The caravans of thousands of people fleeing violence in Central America are small numbers compared to those the United States took in and gave refugee status in 1975 from Vietnam and other Indochina countries. With the collapse of the U.S. war on Vietnam, U.S. signing of a peace agreement with North Vietnam and the North Vietnamese take-over of South Vietnam, in the spring of 1975, over 131,000 South Vietnamese fled the country, some on the last planes out of Vietnam and other in flotillas of small boats.
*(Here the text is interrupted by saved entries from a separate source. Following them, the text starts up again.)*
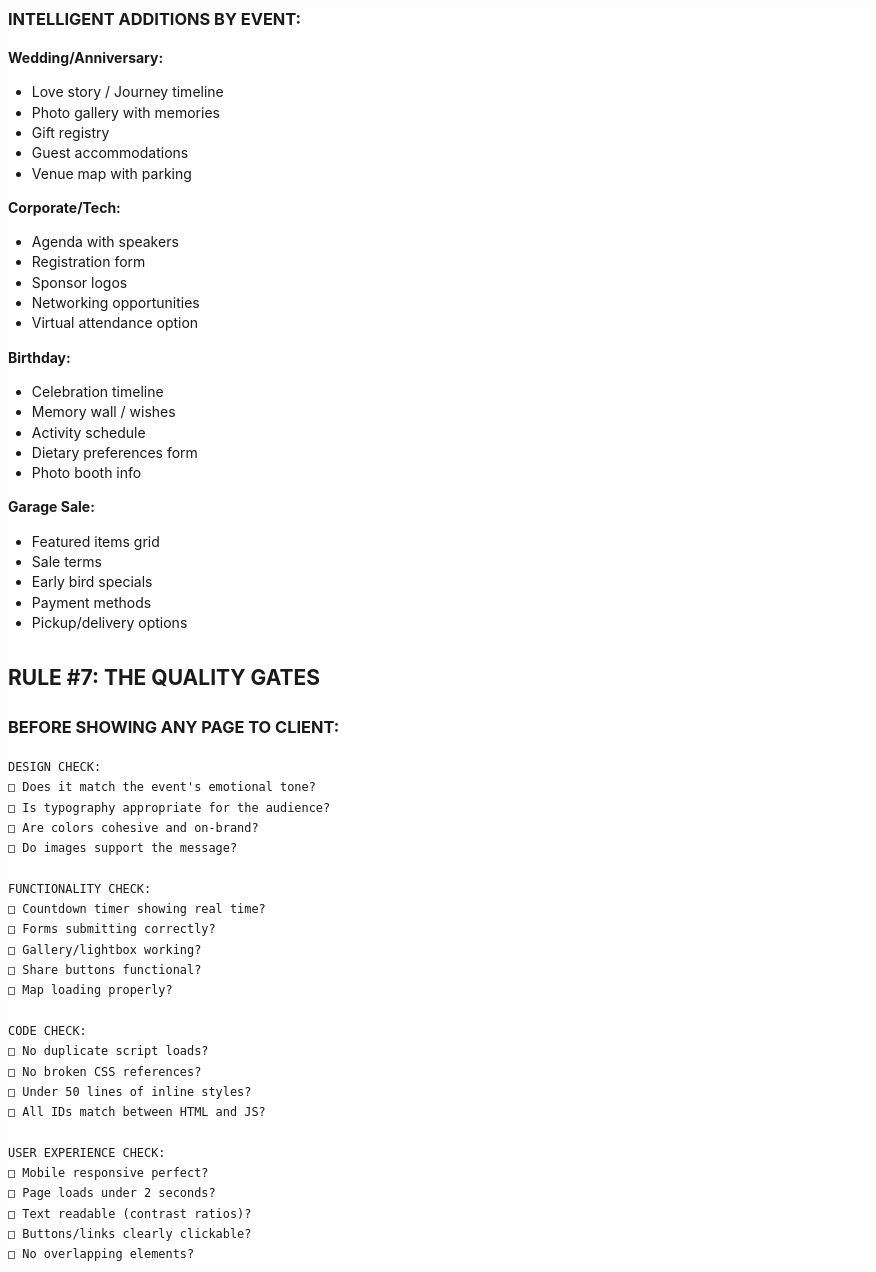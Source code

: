 ### INTELLIGENT ADDITIONS BY EVENT:

**Wedding/Anniversary:**
- Love story / Journey timeline
- Photo gallery with memories
- Gift registry
- Guest accommodations
- Venue map with parking

**Corporate/Tech:**
- Agenda with speakers
- Registration form
- Sponsor logos
- Networking opportunities
- Virtual attendance option

**Birthday:**
- Celebration timeline
- Memory wall / wishes
- Activity schedule
- Dietary preferences form
- Photo booth info

**Garage Sale:**
- Featured items grid
- Sale terms
- Early bird specials
- Payment methods
- Pickup/delivery options

## RULE #7: THE QUALITY GATES

### BEFORE SHOWING ANY PAGE TO CLIENT:

```
DESIGN CHECK:
□ Does it match the event's emotional tone?
□ Is typography appropriate for the audience?
□ Are colors cohesive and on-brand?
□ Do images support the message?

FUNCTIONALITY CHECK:
□ Countdown timer showing real time?
□ Forms submitting correctly?
□ Gallery/lightbox working?
□ Share buttons functional?
□ Map loading properly?

CODE CHECK:
□ No duplicate script loads?
□ No broken CSS references?
□ Under 50 lines of inline styles?
□ All IDs match between HTML and JS?

USER EXPERIENCE CHECK:
□ Mobile responsive perfect?
□ Page loads under 2 seconds?
□ Text readable (contrast ratios)?
□ Buttons/links clearly clickable?
□ No overlapping elements?
```

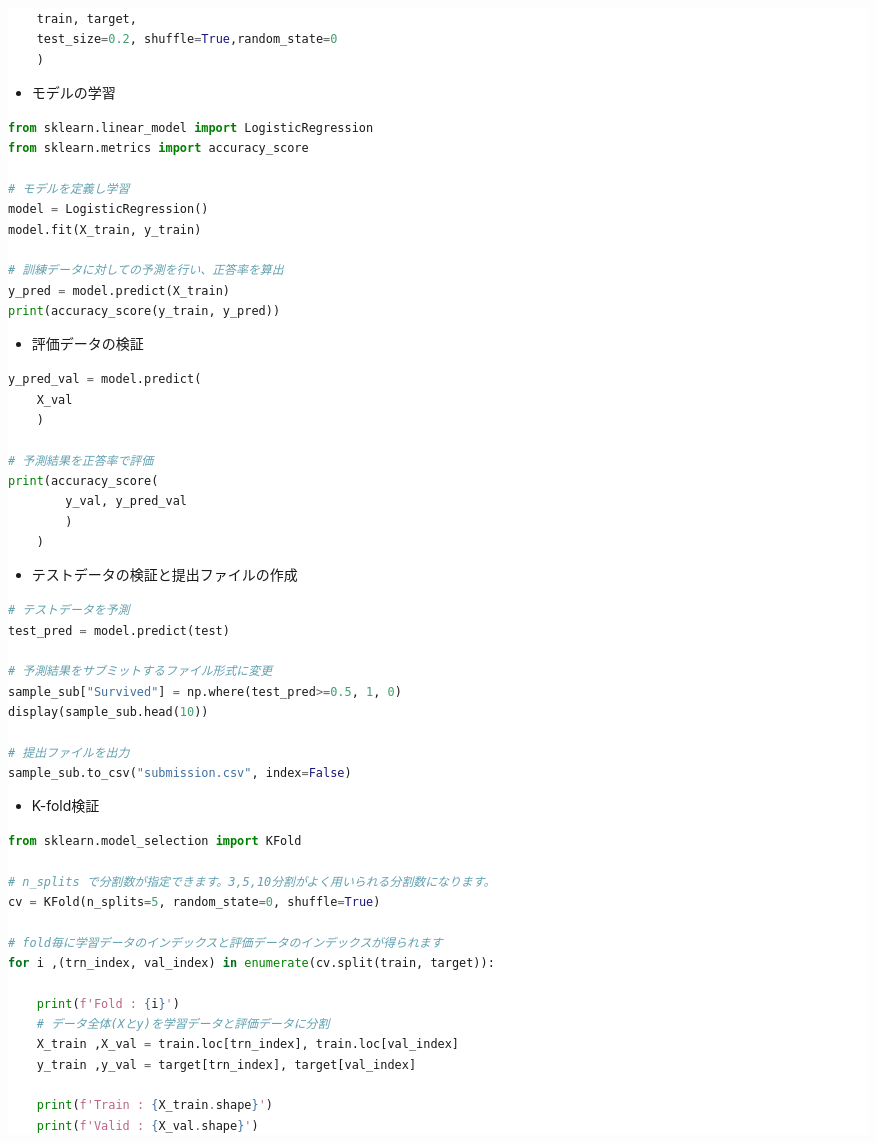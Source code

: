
 ```python
    train, target, 
    test_size=0.2, shuffle=True,random_state=0
    )
```

- モデルの学習

```python
from sklearn.linear_model import LogisticRegression
from sklearn.metrics import accuracy_score

# モデルを定義し学習
model = LogisticRegression() 
model.fit(X_train, y_train)

# 訓練データに対しての予測を行い、正答率を算出
y_pred = model.predict(X_train)
print(accuracy_score(y_train, y_pred))
```

- 評価データの検証

```python
y_pred_val = model.predict(
    X_val
    )

# 予測結果を正答率で評価
print(accuracy_score(
        y_val, y_pred_val
        )
    )
```

- テストデータの検証と提出ファイルの作成

```python
# テストデータを予測
test_pred = model.predict(test)

# 予測結果をサブミットするファイル形式に変更
sample_sub["Survived"] = np.where(test_pred>=0.5, 1, 0)
display(sample_sub.head(10))

# 提出ファイルを出力
sample_sub.to_csv("submission.csv", index=False)
```

- K-fold検証
```python
from sklearn.model_selection import KFold

# n_splits で分割数が指定できます。3,5,10分割がよく用いられる分割数になります。
cv = KFold(n_splits=5, random_state=0, shuffle=True)

# fold毎に学習データのインデックスと評価データのインデックスが得られます
for i ,(trn_index, val_index) in enumerate(cv.split(train, target)):
    
    print(f'Fold : {i}')
    # データ全体(Xとy)を学習データと評価データに分割
    X_train ,X_val = train.loc[trn_index], train.loc[val_index]
    y_train ,y_val = target[trn_index], target[val_index]
    
    print(f'Train : {X_train.shape}')
    print(f'Valid : {X_val.shape}')
```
Between 1975 and 1986, about 750,000 refugees from Vietnam, Cambodia and Laos resettled in the U.S. through two initiatives from the U.S. Congress: the Refugee Parole Program and the Orderly Departure Program.
Five years after the initial wave of refugees from Indochina, in a six-month period from April 15 to October 1980, 125,000 Cubans arrived on the shores of the U.S. as a part of the Mariel boat lift during the Carter administration. 15,000 Haitians also arrived on the shores of Florida in 1980.
After the U.S. signed a peace agreement with North Vietnam, U.S. military ships were still off South Vietnam and began picking up hundreds of Vietnamese each day that had left South Vietnam on small boats. The vast majority of the refugees had been supporters of the U.S. war and knew that the new communist government from the North was not going to be sympathetic to their loyalty to the South and to the U.S. war on the North. In fact, many knew they would, as a minimum, be put into re-education camps, or, quite possibly, be killed for their support to the government of the South. They, just like those in Central America who are fleeing the violence of the gangs and drug cartels, much of which has been fueled by the drug consumption of millions of the U.S. citizens, were fleeing the violence of the conditions created by a U.S intervention in their country.
In 1975, the U.S. military was mobilized again -- not on the border to keep people out, but to take care of those arriving as refugees until they could be processed and sent to communities all over the United States. In 1975, the U.S. military was used not to deny access to the U.S., but to help those fleeing the violence in their country.
I was one of thousands of U.S. military who received the Vietnamese, first on military ships, then at U.S. military bases in the Philippines and Guam, ultimately in the four refugee camps set up in the continental United States--Camp Pendleton, California; Camp McCoy, Wisconsin; Indiantown Gap, Pennsylvania; Eglin Air Force Base, Florida and Fort Chaffee, Arkansas.
At the time, I was attending Law School at the University of Arkansas, 50 miles from Fort Chaffee, Arkansas and was in a U.S. Army Civil Affairs Reserve unit. The U.S. Army was notified on April 25, 1975, that the four military installations would be used and immediately a call from the Pentagon went out -- the Civil Affairs and Quartermaster Reserve units requesting volunteers to help set the military installations to receive and house up to 30,000 persons at a time. The first refugees arrived at Fort Chaffee just seven days later on May 2, 1975 on a plane carrying 70 persons. Within 22 days, there were 25,812 refugees, making the military installation the 11th-largest city in the state of Arkansas. By June 14, 1975, there were 6,500 Army Reserve personnel working at Fort Chaffee. At the peak of the airlift, as many as 17 flights a day landed at Fort Smith Municipal Airport and in the seven months Fort Chaffee was used as a refugee center, a total of 415 refugee flights landed there.